Kli Van-Kli, "Os Druidas de
Valmenor" (c) 2012 Luís Diferr
Passado um bocado, está o palerma sentado à grande mesa, a
escrever, rodeado pela turba, que se atropela para ver o fenómeno.
– O que está ele a escrever? – quer saber Elissa, a filha de
Asdrúbal, de 12 anos.
– Chiu! – ordena asperamente Lúcio, que não tira os olhos do
velho bocado de pergaminho em que Apuleio escreve.
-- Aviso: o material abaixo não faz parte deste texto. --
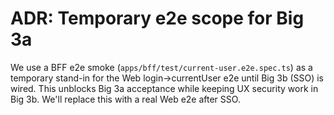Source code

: # ADR: Temporary e2e scope for Big 3a
We use a BFF e2e smoke (`apps/bff/test/current-user.e2e.spec.ts`) as a temporary stand-in for the Web login→currentUser e2e until Big 3b (SSO) is wired. This unblocks Big 3a acceptance while keeping UX security work in Big 3b. We'll replace this with a real Web e2e after SSO.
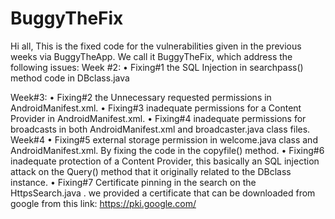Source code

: # BuggyTheFix
Hi all, 
This is the fixed code for the vulnerabilities given in the previous weeks via BuggyTheApp. We call it BuggyTheFix, which address the following issues:
Week #2:
•	Fixing#1 the SQL Injection in searchpass() method code in DBclass.java

Week#3:
•	Fixing#2 the Unnecessary requested permissions in AndroidManifest.xml. 
•	Fixing#3 inadequate permissions for a Content Provider in AndroidManifest.xml.
•	Fixing#4 inadequate permissions for broadcasts in both AndroidManifest.xml and broadcaster.java class files.
Week#4
•	Fixing#5 external storage permission in welcome.java class and AndroidManifest.xml. By fixing the code in the copyfile() method. 
•	Fixing#6 inadequate protection of a Content Provider, this basically an SQL injection attack on the Query() method that it originally related to the DBclass instance. 
•	Fixing#7 Certificate pinning in the search on the HttpsSearch.java . we provided a certificate that can be downloaded from google from this link: https://pki.google.com/

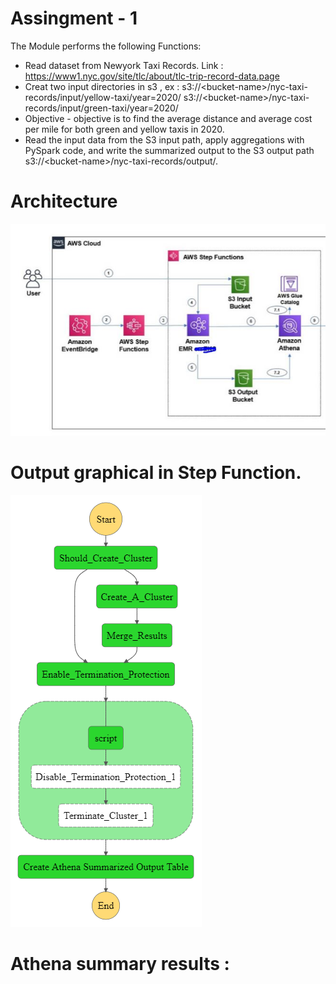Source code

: # Assingment - 1 
The Module performs the following Functions:

* Read dataset from Newyork Taxi Records.
  Link : https://www1.nyc.gov/site/tlc/about/tlc-trip-record-data.page
* Creat two input directories in s3 , ex :
  s3://&lt;bucket-name&gt;/nyc-taxi-records/input/yellow-taxi/year=2020/
  s3://&lt;bucket-name&gt;/nyc-taxi-records/input/green-taxi/year=2020/
* Objective - objective is to find the average distance and average cost per mile for
  both green and yellow taxis in 2020.
* Read the input data from the S3 input path, apply aggregations with PySpark code,
  and  write the summarized output to the S3 output path 
     s3://&lt;bucket-name&gt;/nyc-taxi-records/output/.

# Architecture 

![alt text](https://github.com/anantha199456/aws-bootcamp/blob/main/Assignment-1/architecture-new.JPG)

# Output graphical in Step Function.

![alt text](https://github.com/anantha199456/aws-bootcamp/blob/main/Assignment-1/stepfunctions_graph%20(1).png)

# Athena summary results :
Asdrúbal Moutinho, que conseguiu um lugar para si, para a
filha e para Kli logo atrás e à direita do “escritor”, explica ao cimbalino num
murmúrio:
– Aqui na aldeia, apenas o Lúcio sabe escrever... e alguns
outros, como Apolinário e Samara, que ele ensinou. E o palerma, quando tem
estes ataques.
– Ah! – exclama Kli, fazendo-se luz no seu espírito. – Ele
recebe mensagens do Ashtai-Din!
– Desse, não sei – diz Lúcio, a meia-voz. – Já apareceram
coisas de um escriba egípcio, outras de um tal Shakespeare, se não me engano,
e... também umas coisas sem nexo de um tal... Einstein. Não conheço nenhum
deles.
– Mas... – vai a dizer Kli, sendo interrompido por Lúcio:
– Chiu! Ele está a concentrar-se!...
Realmente, Apuleio, fazendo um esgar, parece revistar os
recantos de um talento escondido. Depois, com uma expressão beatífica, retoma a
escrita, lenta mas segura. Kli aproveita para sussurrar ao estalajadeiro:
– Ashtai-Din é
aquilo que vocês chamam a Terra dos
Espíritos.
– Ah!... – diz Asdrúbal, arqueando as sobrancelhas com ar de
entendimento.
Subitamente, a tarefa de Apuleio dá-se por terminada e ele,
com um suspiro, debruça-se sobre a mesa e deixa-se desvanecer. Não tarda um
segundo e ei-lo já a ressonar.
Lúcio Simplex lança logo mão à folha, presa sob o braço
esquerdo do idiota, e passa os olhos por ela.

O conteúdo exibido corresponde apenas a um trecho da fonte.